La science n’est pas la vie : la source du drame de Raymond Poaty

Nous l’avons souligné ailleurs [25], la littérature s’engage souvent dans une thématisation de son rapport aux autres sciences notamment en mettant en scène ceux qui incarnent ces sciences ou en esquissant le portrait, souvent irrévérencieux mais non moins signifiant pour autant, des théories et modèles qu’ils élaborent. Les figures les plus souvent mises en scène dans le roman africain de ce point de vue sont celles de l’historien, de l’anthropologue, du prêtre, du philosophe, de l’homme de droit. Cette thématisation se fait selon des modalités bien précises. Le romancier recourt bien souvent à l’humour, à l’ironie, et à la parodie.

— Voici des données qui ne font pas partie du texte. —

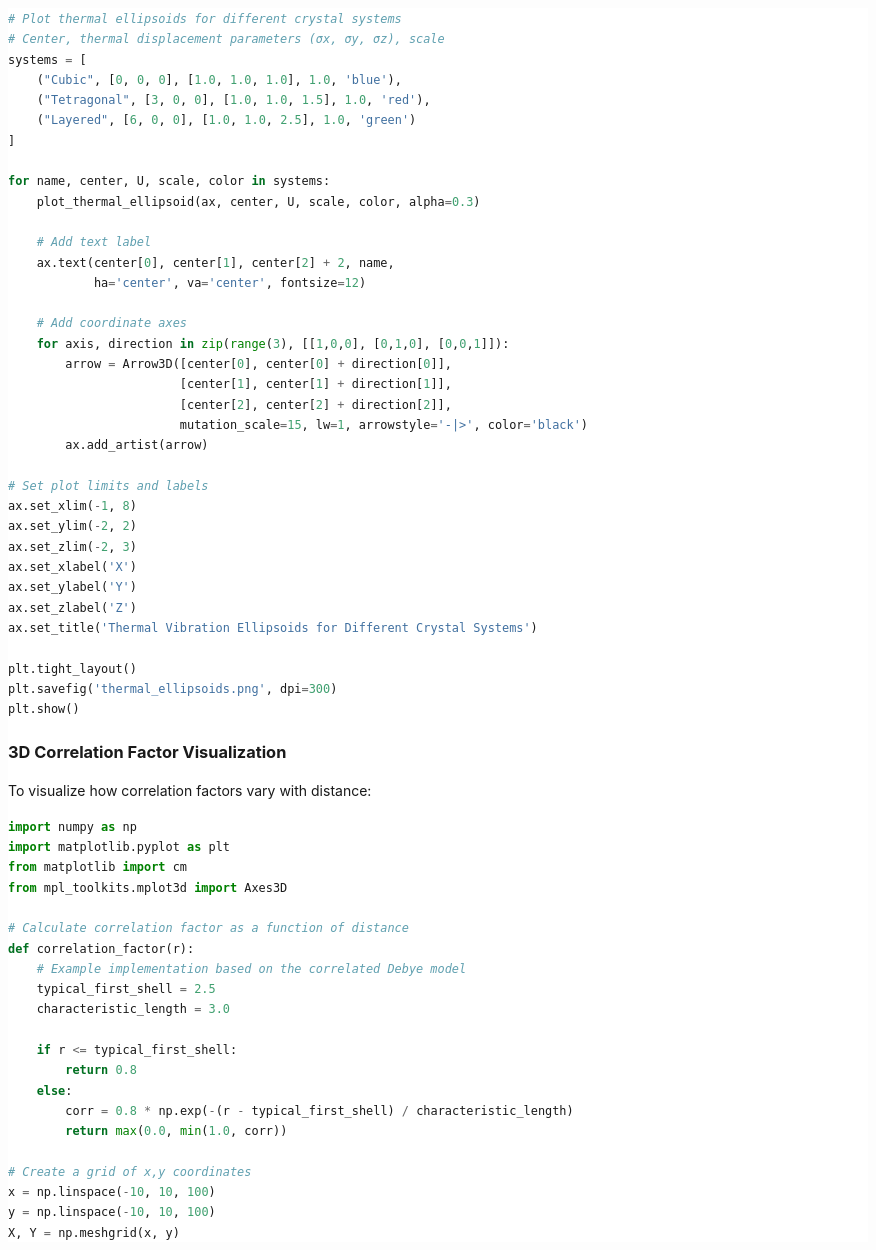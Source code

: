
 ```python
# Plot thermal ellipsoids for different crystal systems
# Center, thermal displacement parameters (σx, σy, σz), scale
systems = [
    ("Cubic", [0, 0, 0], [1.0, 1.0, 1.0], 1.0, 'blue'),
    ("Tetragonal", [3, 0, 0], [1.0, 1.0, 1.5], 1.0, 'red'),
    ("Layered", [6, 0, 0], [1.0, 1.0, 2.5], 1.0, 'green')
]

for name, center, U, scale, color in systems:
    plot_thermal_ellipsoid(ax, center, U, scale, color, alpha=0.3)
    
    # Add text label
    ax.text(center[0], center[1], center[2] + 2, name, 
            ha='center', va='center', fontsize=12)
    
    # Add coordinate axes
    for axis, direction in zip(range(3), [[1,0,0], [0,1,0], [0,0,1]]):
        arrow = Arrow3D([center[0], center[0] + direction[0]], 
                        [center[1], center[1] + direction[1]], 
                        [center[2], center[2] + direction[2]], 
                        mutation_scale=15, lw=1, arrowstyle='-|>', color='black')
        ax.add_artist(arrow)

# Set plot limits and labels
ax.set_xlim(-1, 8)
ax.set_ylim(-2, 2)
ax.set_zlim(-2, 3)
ax.set_xlabel('X')
ax.set_ylabel('Y')
ax.set_zlabel('Z')
ax.set_title('Thermal Vibration Ellipsoids for Different Crystal Systems')

plt.tight_layout()
plt.savefig('thermal_ellipsoids.png', dpi=300)
plt.show()
```

### 3D Correlation Factor Visualization

To visualize how correlation factors vary with distance:

```python
import numpy as np
import matplotlib.pyplot as plt
from matplotlib import cm
from mpl_toolkits.mplot3d import Axes3D

# Calculate correlation factor as a function of distance
def correlation_factor(r):
    # Example implementation based on the correlated Debye model
    typical_first_shell = 2.5
    characteristic_length = 3.0
    
    if r <= typical_first_shell:
        return 0.8
    else:
        corr = 0.8 * np.exp(-(r - typical_first_shell) / characteristic_length)
        return max(0.0, min(1.0, corr))

# Create a grid of x,y coordinates
x = np.linspace(-10, 10, 100)
y = np.linspace(-10, 10, 100)
X, Y = np.meshgrid(x, y)

```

Dans le cas de Ces fruits si doux de l’arbre à pain de Tchicaya U Tam’si, c’est la figure du juge qui est au centre et, à travers elle, c’est le droit moderne hérité de l’ordre colonial français, qui est en question, trois ans juste après l’accès des colonies à l’indépendance. Comme le suggère le narrateur, le roman semble construit sur l’antagonisme entre la prétention de la science juridique à tout trancher, à tout ordonner selon une rationalité maniant la classification bien définie d’une part et, de l’autre, le profond et presque insondable mystère de la vie qui ne recule pas devant les passages à la limite les plus vertigineux défiant la prétention à la maîtrise absolue du droit : « Il y a la science et le profond mystère de la vie. La science s’épuisera, la vie demeurera » [26], dit le narrateur. Les deux, la vie et la science, sont, comme le suggère la citation de Michelet au seuil du roman, comme deux nations dont les fonctionnements ne peuvent s’accorder sans que l’un ou l’autre n’y perde de sa spécificité. Voici le passage de Michelet que Tchicaya met en exergue:

Cela fait deux nations./ Hors des ordres privilégiés,/La vie humaine est si peu comptée,/ pour en décider,/ il suffit des juges inférieurs.

Les deux phrases du narrateur résument l’enjeu du roman et son intrigue. En fait, le roman de Tchicaya U Tam’si nous met en face du jeu sournois auquel se livrent un droit (science) qui a pour mission de codifier la réalité, l’instituant dans un réseau serré de qualifications convenues et la balisant par tout un système de contraintes et d’interdits, et une littérature qui, en tant que laboratoire expérimental de l’humain, lieu où se pense l’insu, l’invisible, libère des possibles en son sein, suspend nos certitudes en réveillant en elles des énergies en sommeil que la science avait prétendu avoir maîtrisées pour faire régner l’ordre de la raison.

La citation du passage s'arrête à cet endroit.